**Instructions to follow**
Scan the data below and pick out the lines containing the word "automation".

►

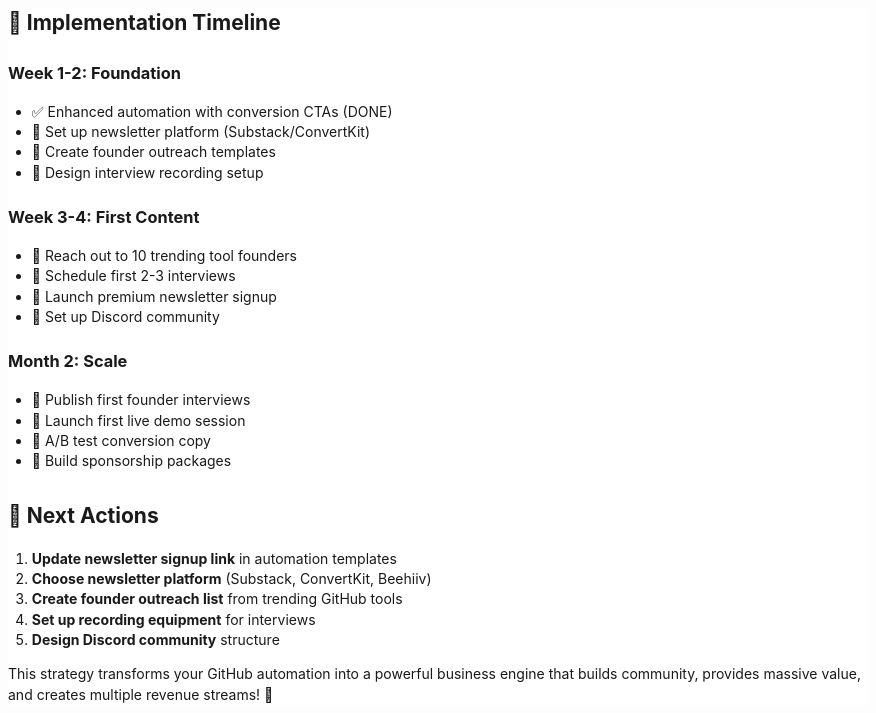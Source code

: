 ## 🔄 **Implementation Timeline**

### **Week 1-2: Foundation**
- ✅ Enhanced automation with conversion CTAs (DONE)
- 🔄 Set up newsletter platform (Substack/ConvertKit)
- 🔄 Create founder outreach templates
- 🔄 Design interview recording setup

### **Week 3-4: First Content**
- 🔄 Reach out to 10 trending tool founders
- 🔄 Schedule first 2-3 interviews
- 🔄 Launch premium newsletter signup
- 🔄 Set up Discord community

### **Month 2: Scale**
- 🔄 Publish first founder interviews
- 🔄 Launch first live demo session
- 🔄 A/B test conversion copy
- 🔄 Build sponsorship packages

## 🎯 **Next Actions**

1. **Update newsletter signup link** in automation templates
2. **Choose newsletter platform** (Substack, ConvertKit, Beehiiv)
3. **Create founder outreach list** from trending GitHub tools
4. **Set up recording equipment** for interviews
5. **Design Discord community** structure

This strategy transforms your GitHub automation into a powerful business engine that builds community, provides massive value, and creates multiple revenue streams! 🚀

◄

**Solution**
- ✅ Enhanced automation with conversion CTAs (DONE)
1. **Update newsletter signup link** in automation templates
This strategy transforms your GitHub automation into a powerful business engine that builds community, provides massive value, and creates multiple revenue streams! 🚀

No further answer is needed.